My data looks like this (sorry I couldn't use a smaller subset): I would like to have

for day 1 --> only the mean(of the rows 12:18)

for day 2 --> 0 (since neither condition is met)

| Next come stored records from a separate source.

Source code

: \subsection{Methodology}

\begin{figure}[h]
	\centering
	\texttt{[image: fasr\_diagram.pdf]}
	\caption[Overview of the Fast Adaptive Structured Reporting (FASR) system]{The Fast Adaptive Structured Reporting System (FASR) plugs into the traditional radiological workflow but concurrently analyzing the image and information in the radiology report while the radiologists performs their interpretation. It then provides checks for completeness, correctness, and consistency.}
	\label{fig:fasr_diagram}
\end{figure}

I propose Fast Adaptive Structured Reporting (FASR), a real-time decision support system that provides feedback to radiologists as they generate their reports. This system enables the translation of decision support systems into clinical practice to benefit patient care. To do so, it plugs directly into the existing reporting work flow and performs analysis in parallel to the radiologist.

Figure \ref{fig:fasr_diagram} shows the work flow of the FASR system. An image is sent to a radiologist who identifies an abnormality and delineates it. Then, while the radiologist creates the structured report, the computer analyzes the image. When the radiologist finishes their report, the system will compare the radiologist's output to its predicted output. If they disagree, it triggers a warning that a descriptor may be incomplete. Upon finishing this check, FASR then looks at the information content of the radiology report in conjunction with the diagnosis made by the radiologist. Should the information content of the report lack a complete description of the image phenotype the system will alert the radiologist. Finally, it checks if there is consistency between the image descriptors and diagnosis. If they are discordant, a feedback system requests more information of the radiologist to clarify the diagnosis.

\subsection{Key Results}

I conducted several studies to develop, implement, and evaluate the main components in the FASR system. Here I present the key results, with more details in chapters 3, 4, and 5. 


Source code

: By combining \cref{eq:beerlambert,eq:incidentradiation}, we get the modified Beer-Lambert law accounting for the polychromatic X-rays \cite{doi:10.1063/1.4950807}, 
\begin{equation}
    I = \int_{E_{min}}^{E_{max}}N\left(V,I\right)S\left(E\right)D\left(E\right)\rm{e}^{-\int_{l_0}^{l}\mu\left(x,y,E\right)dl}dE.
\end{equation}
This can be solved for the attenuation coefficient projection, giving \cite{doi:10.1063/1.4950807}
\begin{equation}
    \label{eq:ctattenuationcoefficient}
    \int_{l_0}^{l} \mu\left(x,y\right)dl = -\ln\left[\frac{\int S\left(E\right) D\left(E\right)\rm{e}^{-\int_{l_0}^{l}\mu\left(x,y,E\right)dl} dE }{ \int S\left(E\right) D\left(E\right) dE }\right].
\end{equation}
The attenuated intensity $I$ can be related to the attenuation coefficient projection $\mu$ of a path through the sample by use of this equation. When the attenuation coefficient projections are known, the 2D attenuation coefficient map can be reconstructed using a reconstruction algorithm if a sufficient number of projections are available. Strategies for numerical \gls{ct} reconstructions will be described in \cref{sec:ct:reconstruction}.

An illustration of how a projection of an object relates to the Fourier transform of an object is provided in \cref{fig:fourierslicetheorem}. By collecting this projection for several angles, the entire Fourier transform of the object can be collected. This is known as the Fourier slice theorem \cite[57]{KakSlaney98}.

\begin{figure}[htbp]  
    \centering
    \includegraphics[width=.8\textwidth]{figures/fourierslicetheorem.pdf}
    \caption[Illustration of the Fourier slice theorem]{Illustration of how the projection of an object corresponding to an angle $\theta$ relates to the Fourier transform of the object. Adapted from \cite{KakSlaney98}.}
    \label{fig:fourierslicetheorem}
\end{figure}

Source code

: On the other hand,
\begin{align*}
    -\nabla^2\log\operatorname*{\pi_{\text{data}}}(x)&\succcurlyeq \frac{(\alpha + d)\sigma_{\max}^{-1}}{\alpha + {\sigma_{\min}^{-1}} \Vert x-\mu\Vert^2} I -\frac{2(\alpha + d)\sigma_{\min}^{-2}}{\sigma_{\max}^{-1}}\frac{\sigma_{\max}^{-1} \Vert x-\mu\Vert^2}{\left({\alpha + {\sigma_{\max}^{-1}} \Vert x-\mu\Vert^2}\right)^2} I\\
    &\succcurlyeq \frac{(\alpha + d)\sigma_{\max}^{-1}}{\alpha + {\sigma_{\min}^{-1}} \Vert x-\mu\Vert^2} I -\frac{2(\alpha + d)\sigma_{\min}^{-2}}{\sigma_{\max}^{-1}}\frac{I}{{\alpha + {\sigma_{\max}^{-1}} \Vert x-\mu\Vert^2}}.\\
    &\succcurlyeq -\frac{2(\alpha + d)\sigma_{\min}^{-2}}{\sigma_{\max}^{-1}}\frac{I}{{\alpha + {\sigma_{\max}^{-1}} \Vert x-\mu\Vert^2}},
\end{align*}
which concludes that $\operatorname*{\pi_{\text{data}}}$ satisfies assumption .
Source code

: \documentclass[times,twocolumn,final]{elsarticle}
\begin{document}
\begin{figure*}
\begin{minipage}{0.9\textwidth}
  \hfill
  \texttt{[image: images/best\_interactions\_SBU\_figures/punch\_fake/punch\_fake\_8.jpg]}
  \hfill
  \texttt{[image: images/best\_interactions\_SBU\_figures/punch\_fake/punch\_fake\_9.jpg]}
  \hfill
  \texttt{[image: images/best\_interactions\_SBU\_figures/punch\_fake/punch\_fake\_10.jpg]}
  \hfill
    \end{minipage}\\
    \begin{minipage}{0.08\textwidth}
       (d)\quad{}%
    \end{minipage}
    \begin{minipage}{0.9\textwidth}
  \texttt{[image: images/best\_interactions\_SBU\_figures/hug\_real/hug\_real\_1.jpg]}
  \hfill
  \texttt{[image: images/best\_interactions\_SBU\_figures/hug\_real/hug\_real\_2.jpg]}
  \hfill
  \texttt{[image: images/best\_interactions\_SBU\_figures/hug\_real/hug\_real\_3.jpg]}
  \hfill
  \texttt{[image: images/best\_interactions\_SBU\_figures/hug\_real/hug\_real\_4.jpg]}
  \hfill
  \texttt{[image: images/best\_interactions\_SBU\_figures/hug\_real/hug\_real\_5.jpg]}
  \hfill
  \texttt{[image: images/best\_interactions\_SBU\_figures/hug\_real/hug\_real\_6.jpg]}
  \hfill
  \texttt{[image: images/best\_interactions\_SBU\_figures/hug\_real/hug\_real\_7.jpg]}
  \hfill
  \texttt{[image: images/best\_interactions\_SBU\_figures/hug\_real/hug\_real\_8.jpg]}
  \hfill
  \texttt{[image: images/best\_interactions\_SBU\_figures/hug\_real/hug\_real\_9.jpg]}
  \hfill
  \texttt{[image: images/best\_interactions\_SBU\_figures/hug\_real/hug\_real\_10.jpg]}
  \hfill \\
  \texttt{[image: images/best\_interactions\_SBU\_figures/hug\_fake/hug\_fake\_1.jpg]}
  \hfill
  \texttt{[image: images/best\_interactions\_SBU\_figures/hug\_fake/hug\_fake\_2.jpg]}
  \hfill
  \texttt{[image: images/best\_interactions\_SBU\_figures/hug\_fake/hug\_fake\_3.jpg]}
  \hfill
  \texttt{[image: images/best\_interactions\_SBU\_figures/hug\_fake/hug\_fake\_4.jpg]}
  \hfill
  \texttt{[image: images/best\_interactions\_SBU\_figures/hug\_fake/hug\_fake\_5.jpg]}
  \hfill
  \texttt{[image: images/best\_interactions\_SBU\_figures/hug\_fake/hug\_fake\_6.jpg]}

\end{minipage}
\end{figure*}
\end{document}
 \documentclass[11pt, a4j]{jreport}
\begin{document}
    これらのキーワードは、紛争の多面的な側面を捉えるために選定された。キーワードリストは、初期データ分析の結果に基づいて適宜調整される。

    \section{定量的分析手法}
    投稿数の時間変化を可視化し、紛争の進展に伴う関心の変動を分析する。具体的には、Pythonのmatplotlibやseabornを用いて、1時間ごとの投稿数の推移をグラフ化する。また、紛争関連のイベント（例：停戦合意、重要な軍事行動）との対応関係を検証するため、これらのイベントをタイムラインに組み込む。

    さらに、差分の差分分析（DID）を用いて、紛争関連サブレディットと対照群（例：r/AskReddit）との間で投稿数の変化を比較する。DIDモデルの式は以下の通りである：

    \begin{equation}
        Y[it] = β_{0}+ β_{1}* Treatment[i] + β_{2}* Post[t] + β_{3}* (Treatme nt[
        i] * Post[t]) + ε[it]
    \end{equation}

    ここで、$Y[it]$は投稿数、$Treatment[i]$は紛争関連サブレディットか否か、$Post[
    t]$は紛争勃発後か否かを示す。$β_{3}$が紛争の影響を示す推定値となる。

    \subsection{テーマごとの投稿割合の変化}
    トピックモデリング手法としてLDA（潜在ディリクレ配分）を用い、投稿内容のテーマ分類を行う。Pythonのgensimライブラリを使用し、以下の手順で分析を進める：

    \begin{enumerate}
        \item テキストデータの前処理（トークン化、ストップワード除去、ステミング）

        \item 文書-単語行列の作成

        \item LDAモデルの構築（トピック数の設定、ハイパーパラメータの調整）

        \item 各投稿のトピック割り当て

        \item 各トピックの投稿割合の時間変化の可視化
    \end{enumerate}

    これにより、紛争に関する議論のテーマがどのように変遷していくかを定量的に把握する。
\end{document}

structure(list(Day = c(1, 1, 1, 1, 1, 1, 1, 1, 1, 1, 1, 1, 1, 
1, 1, 1, 1, 1, 1, 1, 1, 1, 1, 1, 2, 2, 2, 2, 2, 2, 2, 2, 2, 2, 
2, 2, 2, 2, 2, 2, 2, 2, 2, 2, 2, 2, 2, 2), Temp = c(12, 12, 12, 
11, 10, 9, 9, 9, 9, 9, 8, 7, 6, 6, 6, 6, 6, 8, 11, 12, 13, 14, 
15, 16, 16, 16, 16, 14, 13, 11, 10, 9, 8, 7, 7, 6, 4, 3, 3, 2, 
4, 8, 11, 13, 14, 16, 17, 18), RH = c(69L, 68L, 71L, 73L, 76L, 
81L, 78L, 77L, 76L, 78L, 80L, 83L, 88L, 90L, 91L, 94L, 93L, 91L, 
78L, 67L, 62L, 56L, 49L, 39L, 36L, 34L, 34L, 36L, 38L, 42L, 48L, 
50L, 53L, 58L, 59L, 63L, 66L, 69L, 71L, 73L, 71L, 60L, 50L, 43L, 
41L, 36L, 34L, 31L), HumH = c(NA, 0, 0, 0, 0, 9, 0, 0, 0, 0, 
8, 15, 21, 27, 33, 39, 45, 53, 0, 0, 0, 0, 0, 0, 0, 0, 0, 0, 
0, 0, 0, 0, 0, 0, 0, 0, 0, 0, 0, 2, 0, 0, 0, 0, 0, 0, 0, 0), 
    WetH = c(NA, 0, 0, 0, 0, 0, 0, 0, 0, 0, 0, 0, 0, 0, 6, 12, 
    18, 24, 0, 0, 0, 0, 0, 0, 0, 0, 0, 0, 0, 0, 0, 0, 0, 0, 0, 
    0, 0, 0, 0, 0, 0, 0, 0, 0, 0, 0, 0, 0)), row.names = c(NA, 
-48L), class = "data.frame")

Then the 10th and 11thn days are the following

I would like to have

for day 10 --> only the mean(of the rows 9:16)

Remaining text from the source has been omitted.